[dexterlemmer]

I'm no expert in this domain but it seems to me that RedLeaf (implemented in Rust and formally verified) is vastly superior to seL4. AFAIU RedLeaf is orders of magnitude cheaper to formally verify to a much higher standard[1] while also being significantly more performant[2] and that Rust's properties are key to both of those advantages[1,2]. (Note: I only skimmed [2].)

Edit: It seems RedLeaf is immune to meltdown due to its design while seL4 has meltdown mitigations[2]. I would assume the same goes for spectre, but that would be an assumption on my part. (Note again, I've only skimmed [2] so I can easily be wrong here.)

[1]: https://www.ics.uci.edu/~aburtsev/doc/redleaf-hotos19.pdf

[2]: https://www.usenix.org/system/files/osdi20-narayanan_vikram....

[ddworken]

While I don't know anything specific about RedLeaf, I highly doubt that it is completely immune to Spectre.

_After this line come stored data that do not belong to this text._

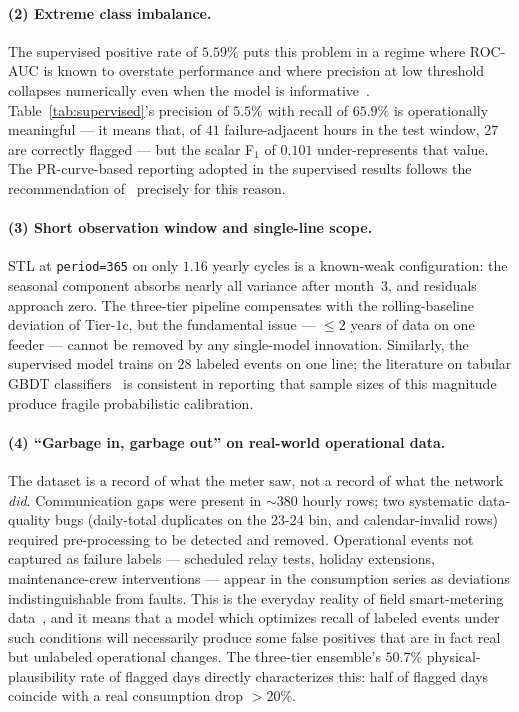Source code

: \documentclass{article}
\begin{document}
\paragraph{(2) Extreme class imbalance.}
The supervised positive rate of $5.59\%$ puts this problem in a regime where ROC-AUC is known to overstate performance and where precision at low threshold collapses numerically even when the model is informative~\cite{saito2015precision,hand2009measuring}. Table~\ref{tab:supervised}'s precision of $5.5\%$ with recall of $65.9\%$ is operationally meaningful --- it means that, of $41$ failure-adjacent hours in the test window, $27$ are correctly flagged --- but the scalar F$_1$ of $0.101$ under-represents that value. The PR-curve-based reporting adopted in the supervised results follows the recommendation of~\cite{saito2015precision} precisely for this reason.

\paragraph{(3) Short observation window and single-line scope.}
STL at \texttt{period=365} on only $1.16$ yearly cycles is a known-weak configuration: the seasonal component absorbs nearly all variance after month~$3$, and residuals approach zero. The three-tier pipeline compensates with the rolling-baseline deviation of Tier-$1$c, but the fundamental issue --- $\leq 2$ years of data on one feeder --- cannot be removed by any single-model innovation. Similarly, the supervised model trains on $28$ labeled events on one line; the literature on tabular GBDT classifiers~\cite{shwartz2022tabular,chen2016xgboost} is consistent in reporting that sample sizes of this magnitude produce fragile probabilistic calibration.

\paragraph{(4) ``Garbage in, garbage out'' on real-world operational data.}
The dataset is a record of what the meter saw, not a record of what the network \emph{did}. Communication gaps were present in $\sim 380$ hourly rows; two systematic data-quality bugs (daily-total duplicates on the $23$-$24$ bin, and calendar-invalid rows) required pre-processing to be detected and removed. Operational events not captured as failure labels --- scheduled relay tests, holiday extensions, maintenance-crew interventions --- appear in the consumption series as deviations indistinguishable from faults. This is the everyday reality of field smart-metering data~\cite{himeur2021survey}, and it means that a model which optimizes recall of labeled events under such conditions will necessarily produce some false positives that are in fact real but unlabeled operational changes. The three-tier ensemble's $50.7\%$ physical-plausibility rate of flagged days directly characterizes this: half of flagged days coincide with a real consumption drop $>20\%$.
\end{document}
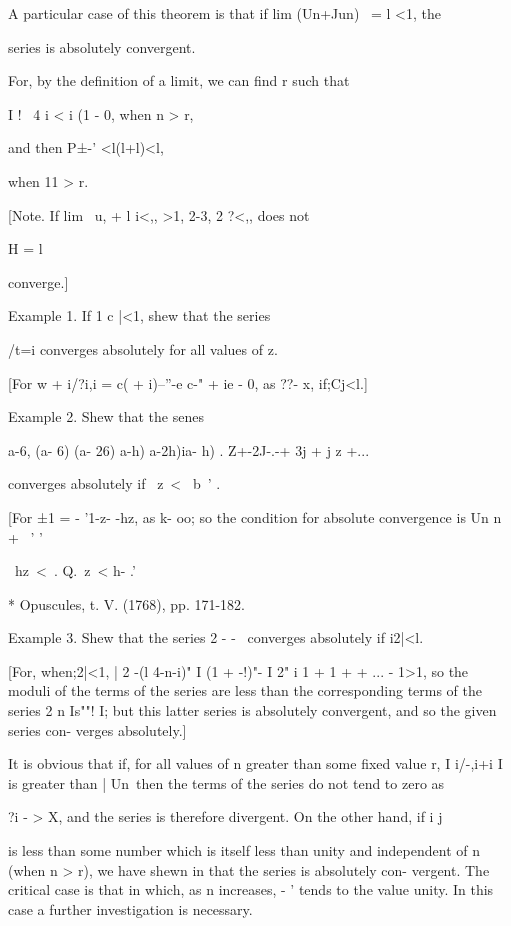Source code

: A particular case of this theorem is that if lim (Un+Jun) \ = l <1,
the

series is absolutely convergent.

For, by the definition of a limit, we can find r such that

I ! \ 4 i < i (1 - 0, when n > r,

and then P±-' <l(l+l)<l,

when 11 > r.

[Note. If lim \ u, + l i<,, >1, %
2-3, 2 ?<,, does not

H = l

converge.]

Example 1. If 1 c |<1, shew that the series

/t=i converges absolutely for all values of z.

[For w + i/?i,i = c( + i)--''-e c-" + ie - 0, as ??- x, if;Cj<l.]

Example 2. Shew that the senes

a-6, (a- 6) (a- 26) a-h) a-2h)ia- h) . Z+-2J-.-+ 3j + j z +...

converges absolutely if \ z\ < \ b~' .

[For ±1 = - '1-z- -hz, as k- oo; so the condition for absolute
convergence is Un n + \ ' '

\ hz\ < \,. Q.\ z\ < h- .'\

* Opuscules, t. V. (1768), pp. 171-182.

%
%

Example 3. Shew that the series 2 - - \, converges absolutely if
i2|<l.

[For, when;2|<1, | 2 -(l 4-n-i)" I (1 + -!)"- I 2" i 1 + 1 + + ... -
1>1, so the moduli of the terms of the series are less than the
corresponding terms of the series 2 n Is""! I; but this latter series
is absolutely convergent, and so the given series con- verges
absolutely.]


It is obvious that if, for all values of n greater than some fixed
value r, I i/-,i+i I is greater than | Un\, then the terms of the
series do not tend to zero as

?i - > X, and the series is therefore divergent. On the other hand,
if i j

is less than some number which is itself less than unity and
independent of n (when n > r), we have shewn in  that the series
is absolutely con- vergent. The critical case is that in which, as n
increases, - ' tends to the value unity. In this case a further
investigation is necessary.

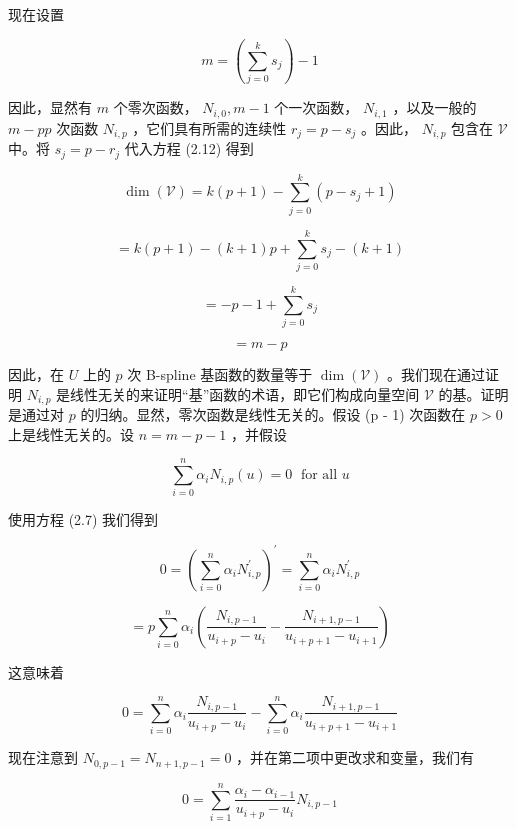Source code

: \documentclass[../main.tex]{subfiles}
\begin{document}
现在设置

\[
m = \left( {\mathop{\sum }\limits_{{j = 0}}^{k}{s}_{j}}\right)  - 1
\]



因此，显然有 \(m\) 个零次函数， \({N}_{i,0},m - 1\) 个一次函数， \({N}_{i,1}\) ，以及一般的 \(m - {pp}\) 次函数 \({N}_{i,p}\) ，它们具有所需的连续性 \({r}_{j} = p - {s}_{j}\) 。因此， \({N}_{i,p}\) 包含在 \(\mathcal{V}\) 中。将 \({s}_{j} = p - {r}_{j}\) 代入方程 (2.12) 得到

\[
\dim \left( \mathcal{V}\right)  = k\left( {p + 1}\right)  - \mathop{\sum }\limits_{{j = 0}}^{k}\left( {p - {s}_{j} + 1}\right)
\]

\[
= k\left( {p + 1}\right)  - \left( {k + 1}\right) p + \mathop{\sum }\limits_{{j = 0}}^{k}{s}_{j} - \left( {k + 1}\right)
\]

\[
=  - p - 1 + \mathop{\sum }\limits_{{j = 0}}^{k}{s}_{j}
\]

\[
= m - p
\]

因此，在 \(U\) 上的 \(p\) 次 B-spline 基函数的数量等于 \(\dim \left( \mathcal{V}\right)\) 。我们现在通过证明 \({N}_{i,p}\) 是线性无关的来证明“基”函数的术语，即它们构成向量空间 \(\mathcal{V}\) 的基。证明是通过对 \(p\) 的归纳。显然，零次函数是线性无关的。假设 (p - 1) 次函数在 \(p > 0\) 上是线性无关的。设 \(n = m - p - 1\) ，并假设

\[
\mathop{\sum }\limits_{{i = 0}}^{n}{\alpha }_{i}{N}_{i,p}\left( u\right)  = 0\;\text{ for all }u
\]

使用方程 (2.7) 我们得到

\[
0 = {\left( \mathop{\sum }\limits_{{i = 0}}^{n}{\alpha }_{i}{N}_{i,p}^{\prime }\right) }^{\prime } = \mathop{\sum }\limits_{{i = 0}}^{n}{\alpha }_{i}{N}_{i,p}^{\prime }
\]

\[
= p\mathop{\sum }\limits_{{i = 0}}^{n}{\alpha }_{i}\left( {\frac{{N}_{i,p - 1}}{{u}_{i + p} - {u}_{i}} - \frac{{N}_{i + 1,p - 1}}{{u}_{i + p + 1} - {u}_{i + 1}}}\right)
\]

这意味着

\[
0 = \mathop{\sum }\limits_{{i = 0}}^{n}{\alpha }_{i}\frac{{N}_{i,p - 1}}{{u}_{i + p} - {u}_{i}} - \mathop{\sum }\limits_{{i = 0}}^{n}{\alpha }_{i}\frac{{N}_{i + 1,p - 1}}{{u}_{i + p + 1} - {u}_{i + 1}}
\]

现在注意到 \({N}_{0,p - 1} = {N}_{n + 1,p - 1} = 0\) ，并在第二项中更改求和变量，我们有

\[
0 = \mathop{\sum }\limits_{{i = 1}}^{n}\frac{{\alpha }_{i} - {\alpha }_{i - 1}}{{u}_{i + p} - {u}_{i}}{N}_{i,p - 1}
\]
\end{document}
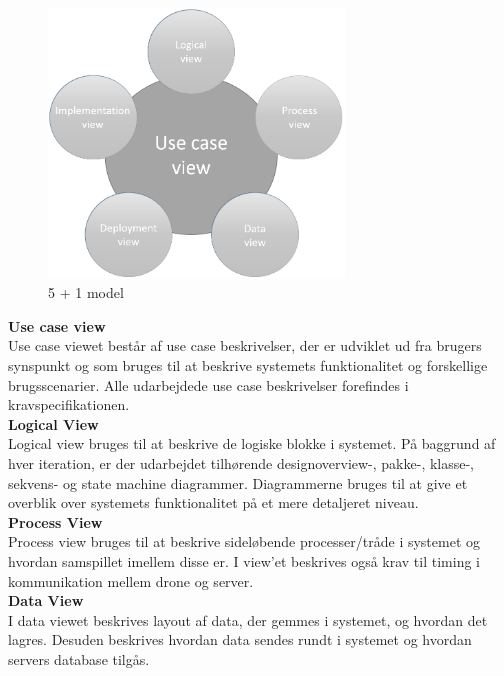\begin{figure}[H]
	\centering
	\includegraphics[width=0.7\textwidth]{Billeder/Udviklingsproces/n+1}
	\caption{5 + 1 model}
	\label{fig:n+1}
\end{figure}

\newpage


\textbf{Use case view}\\
Use case viewet består af use case beskrivelser, der er udviklet ud fra brugers synspunkt og som bruges til at beskrive systemets funktionalitet og forskellige brugsscenarier. Alle udarbejdede use case beskrivelser forefindes i kravspecifikationen. \\

\textbf{Logical View}\\
Logical view bruges til at beskrive de logiske blokke i systemet. På baggrund af hver iteration, er der udarbejdet tilhørende designoverview-, pakke-, klasse-, sekvens- og state machine diagrammer. Diagrammerne bruges til at give et overblik over systemets funktionalitet på et mere detaljeret niveau.\\


\textbf{Process View}\\
Process view bruges til at beskrive sideløbende processer/tråde i systemet og hvordan samspillet imellem disse er. I view'et beskrives også krav til timing i kommunikation mellem drone og server.\\


\textbf{Data View}\\
I data viewet beskrives layout af data, der gemmes i systemet, og hvordan det lagres. Desuden beskrives hvordan data sendes rundt i systemet og hvordan servers database tilgås.\\



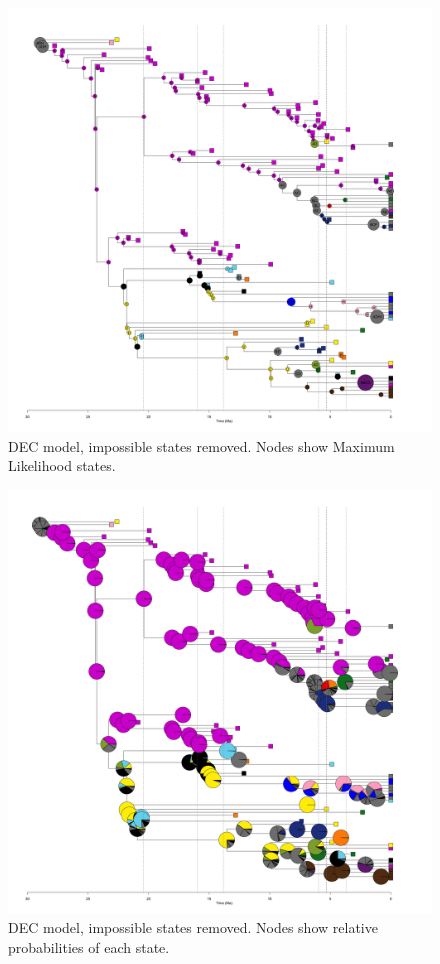 \documentclass[a4paper, 12pt]{article}
\begin{document}
\begin{figure}[H]
 \centering
  \includegraphics[width = \linewidth]{figures/all-pinnipeds-DEC-impossible-MLstates.png}
  \caption{DEC model, impossible states removed. Nodes show Maximum Likelihood states.}
  \label{fig-all-dec-ml}
\end{figure} 

\begin{figure}[H]
 \centering
  \includegraphics[width = \linewidth]{figures/all-pinnipeds-DEC-impossible-pies.png}
  \caption{DEC model, impossible states removed. Nodes show relative probabilities of each state.}
  \label{fig-all-dec-pie}
\end{figure} 
\end{document}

Spectre fundamentally stems from how modern CPUs are designed and the current understanding is that there is no way to fix Spectre. If you're curious, see the paper "Spectre is here to stay: An analysis of side-channels and speculative execution" [0]. Even on fully up to date OSs with the latest version of Chrome, Spectre is still exploitable (see [1]).

[0]: https://arxiv.org/abs/1902.05178 [1]: https://security.googleblog.com/2021/03/a-spectre-proof-of-c...

[renox]

I must admit that I don't really understand the RedLeaf design if it doesn't use hardware protections you cannot run C or use unsafe Rust "safely"?? Everything in 100% safe Rust isn't going to happen ever so it isn't really a seL4 competitor more a research prototype.

That said I can imagine a two layer system: if you use 100% safe Rust you have a 'fast path' direct access, otherwise you fallback to slower hardware protection.

[renox]

I'll have a look thanks but note that seL4 is implemented in C because C has a formally verified compiler CompCert which Rust doesn't have..

[steveklabnik]

... not to mention that seL4 was started in 2006, a full four years before Rust was even conceived of. The proof was finished a year before.